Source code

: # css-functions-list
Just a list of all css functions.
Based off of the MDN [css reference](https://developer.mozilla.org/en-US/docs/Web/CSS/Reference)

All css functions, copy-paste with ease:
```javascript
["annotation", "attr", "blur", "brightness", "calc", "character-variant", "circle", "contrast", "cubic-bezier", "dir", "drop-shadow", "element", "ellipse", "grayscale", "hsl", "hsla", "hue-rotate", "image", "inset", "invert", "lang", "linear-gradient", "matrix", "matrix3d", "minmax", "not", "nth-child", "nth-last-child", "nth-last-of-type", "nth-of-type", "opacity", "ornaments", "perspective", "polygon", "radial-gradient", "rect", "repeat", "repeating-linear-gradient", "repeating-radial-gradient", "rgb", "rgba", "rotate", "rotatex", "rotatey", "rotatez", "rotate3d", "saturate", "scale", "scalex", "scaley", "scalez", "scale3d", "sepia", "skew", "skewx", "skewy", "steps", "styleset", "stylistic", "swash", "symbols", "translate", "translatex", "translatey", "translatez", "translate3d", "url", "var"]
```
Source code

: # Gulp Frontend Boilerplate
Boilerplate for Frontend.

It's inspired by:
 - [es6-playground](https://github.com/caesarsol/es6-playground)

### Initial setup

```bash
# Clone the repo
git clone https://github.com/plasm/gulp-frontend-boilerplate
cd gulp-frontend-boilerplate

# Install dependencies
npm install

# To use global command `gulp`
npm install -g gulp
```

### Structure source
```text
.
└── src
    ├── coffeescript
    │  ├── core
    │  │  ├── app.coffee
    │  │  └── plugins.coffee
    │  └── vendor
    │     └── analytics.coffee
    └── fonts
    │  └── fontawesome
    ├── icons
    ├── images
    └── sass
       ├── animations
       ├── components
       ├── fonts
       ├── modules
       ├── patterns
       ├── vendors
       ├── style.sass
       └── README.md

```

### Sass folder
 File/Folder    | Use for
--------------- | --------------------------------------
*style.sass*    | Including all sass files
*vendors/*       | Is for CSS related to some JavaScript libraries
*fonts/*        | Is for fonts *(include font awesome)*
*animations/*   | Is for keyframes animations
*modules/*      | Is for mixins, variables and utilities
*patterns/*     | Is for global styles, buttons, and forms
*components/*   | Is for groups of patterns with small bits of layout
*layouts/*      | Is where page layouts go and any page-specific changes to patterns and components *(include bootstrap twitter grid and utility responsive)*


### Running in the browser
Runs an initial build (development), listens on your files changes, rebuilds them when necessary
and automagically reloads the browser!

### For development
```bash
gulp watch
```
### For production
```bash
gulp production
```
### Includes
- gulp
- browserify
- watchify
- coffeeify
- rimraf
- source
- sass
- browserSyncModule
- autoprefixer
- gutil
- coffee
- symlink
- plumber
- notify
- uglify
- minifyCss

^^^^^^^^^^^^^^^^

To do: All of the material must be reproduced exactly.

Solution to this task:
Source code

: # css-functions-list
Just a list of all css functions.
Based off of the MDN [css reference](https://developer.mozilla.org/en-US/docs/Web/CSS/Reference)

All css functions, copy-paste with ease:
```javascript
["annotation", "attr", "blur", "brightness", "calc", "character-variant", "circle", "contrast", "cubic-bezier", "dir", "drop-shadow", "element", "ellipse", "grayscale", "hsl", "hsla", "hue-rotate", "image", "inset", "invert", "lang", "linear-gradient", "matrix", "matrix3d", "minmax", "not", "nth-child", "nth-last-child", "nth-last-of-type", "nth-of-type", "opacity", "ornaments", "perspective", "polygon", "radial-gradient", "rect", "repeat", "repeating-linear-gradient", "repeating-radial-gradient", "rgb", "rgba", "rotate", "rotatex", "rotatey", "rotatez", "rotate3d", "saturate", "scale", "scalex", "scaley", "scalez", "scale3d", "sepia", "skew", "skewx", "skewy", "steps", "styleset", "stylistic", "swash", "symbols", "translate", "translatex", "translatey", "translatez", "translate3d", "url", "var"]
```
Source code

: # Gulp Frontend Boilerplate
Boilerplate for Frontend.

It's inspired by:
 - [es6-playground](https://github.com/caesarsol/es6-playground)

### Initial setup

```bash
# Clone the repo
git clone https://github.com/plasm/gulp-frontend-boilerplate
cd gulp-frontend-boilerplate

# Install dependencies
npm install

# To use global command `gulp`
npm install -g gulp
```

### Structure source
```text
.
└── src
    ├── coffeescript
    │  ├── core
    │  │  ├── app.coffee
    │  │  └── plugins.coffee
    │  └── vendor
    │     └── analytics.coffee
    └── fonts
    │  └── fontawesome
    ├── icons
    ├── images
    └── sass
       ├── animations
       ├── components
       ├── fonts
       ├── modules
       ├── patterns
       ├── vendors
       ├── style.sass
       └── README.md

```

### Sass folder
 File/Folder    | Use for
--------------- | --------------------------------------
*style.sass*    | Including all sass files
*vendors/*       | Is for CSS related to some JavaScript libraries
*fonts/*        | Is for fonts *(include font awesome)*
*animations/*   | Is for keyframes animations
*modules/*      | Is for mixins, variables and utilities
*patterns/*     | Is for global styles, buttons, and forms
*components/*   | Is for groups of patterns with small bits of layout
*layouts/*      | Is where page layouts go and any page-specific changes to patterns and components *(include bootstrap twitter grid and utility responsive)*


### Running in the browser
Runs an initial build (development), listens on your files changes, rebuilds them when necessary
and automagically reloads the browser!

### For development
```bash
gulp watch
```
### For production
```bash
gulp production
```
### Includes
- gulp
- browserify
- watchify
- coffeeify
- rimraf
- source
- sass
- browserSyncModule
- autoprefixer
- gutil
- coffee
- symlink
- plumber
- notify
- uglify
- minifyCss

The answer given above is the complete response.